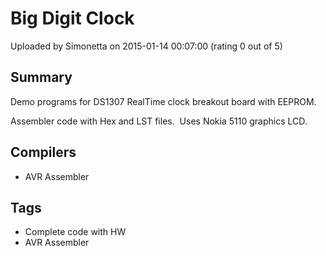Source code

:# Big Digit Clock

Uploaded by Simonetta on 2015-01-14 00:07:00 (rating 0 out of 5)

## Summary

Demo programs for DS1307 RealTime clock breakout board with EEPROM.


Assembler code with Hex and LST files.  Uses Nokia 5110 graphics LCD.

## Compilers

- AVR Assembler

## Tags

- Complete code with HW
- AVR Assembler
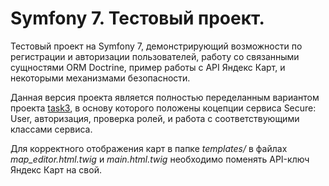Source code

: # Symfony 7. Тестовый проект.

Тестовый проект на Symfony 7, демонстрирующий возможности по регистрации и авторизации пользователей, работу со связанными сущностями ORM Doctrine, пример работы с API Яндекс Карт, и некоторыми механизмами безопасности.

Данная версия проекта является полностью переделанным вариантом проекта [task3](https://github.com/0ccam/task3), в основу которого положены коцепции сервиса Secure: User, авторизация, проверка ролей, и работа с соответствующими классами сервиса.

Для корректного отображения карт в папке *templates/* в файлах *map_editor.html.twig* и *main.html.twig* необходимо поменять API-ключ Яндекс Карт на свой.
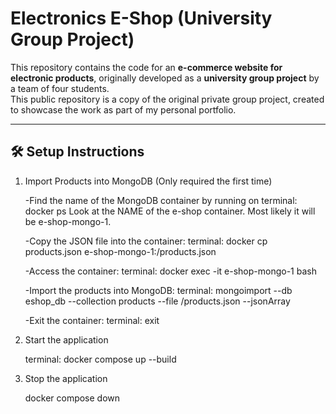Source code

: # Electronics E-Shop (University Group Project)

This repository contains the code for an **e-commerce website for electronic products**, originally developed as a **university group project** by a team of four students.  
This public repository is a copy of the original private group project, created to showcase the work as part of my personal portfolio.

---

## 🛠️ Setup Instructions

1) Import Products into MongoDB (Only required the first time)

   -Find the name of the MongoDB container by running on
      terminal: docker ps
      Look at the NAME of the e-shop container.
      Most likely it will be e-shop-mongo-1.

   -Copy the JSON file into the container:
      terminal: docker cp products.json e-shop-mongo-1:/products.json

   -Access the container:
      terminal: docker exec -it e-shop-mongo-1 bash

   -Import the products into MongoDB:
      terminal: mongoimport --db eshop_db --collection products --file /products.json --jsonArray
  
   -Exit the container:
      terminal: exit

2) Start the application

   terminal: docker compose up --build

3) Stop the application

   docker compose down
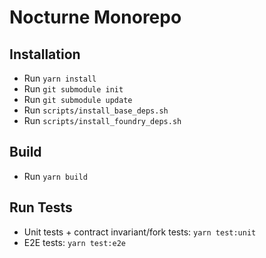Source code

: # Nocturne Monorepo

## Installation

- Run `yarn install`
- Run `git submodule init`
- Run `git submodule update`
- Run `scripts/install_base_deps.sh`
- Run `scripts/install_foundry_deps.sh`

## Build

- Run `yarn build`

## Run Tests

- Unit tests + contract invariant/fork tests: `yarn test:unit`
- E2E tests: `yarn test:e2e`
****************
**What is needed:** Each line holding the word "Тестовый" must be copied from the data.

**Answer space:**
: # Symfony 7. Тестовый проект.
Тестовый проект на Symfony 7, демонстрирующий возможности по регистрации и авторизации пользователей, работу со связанными сущностями ORM Doctrine, пример работы с API Яндекс Карт, и некоторыми механизмами безопасности.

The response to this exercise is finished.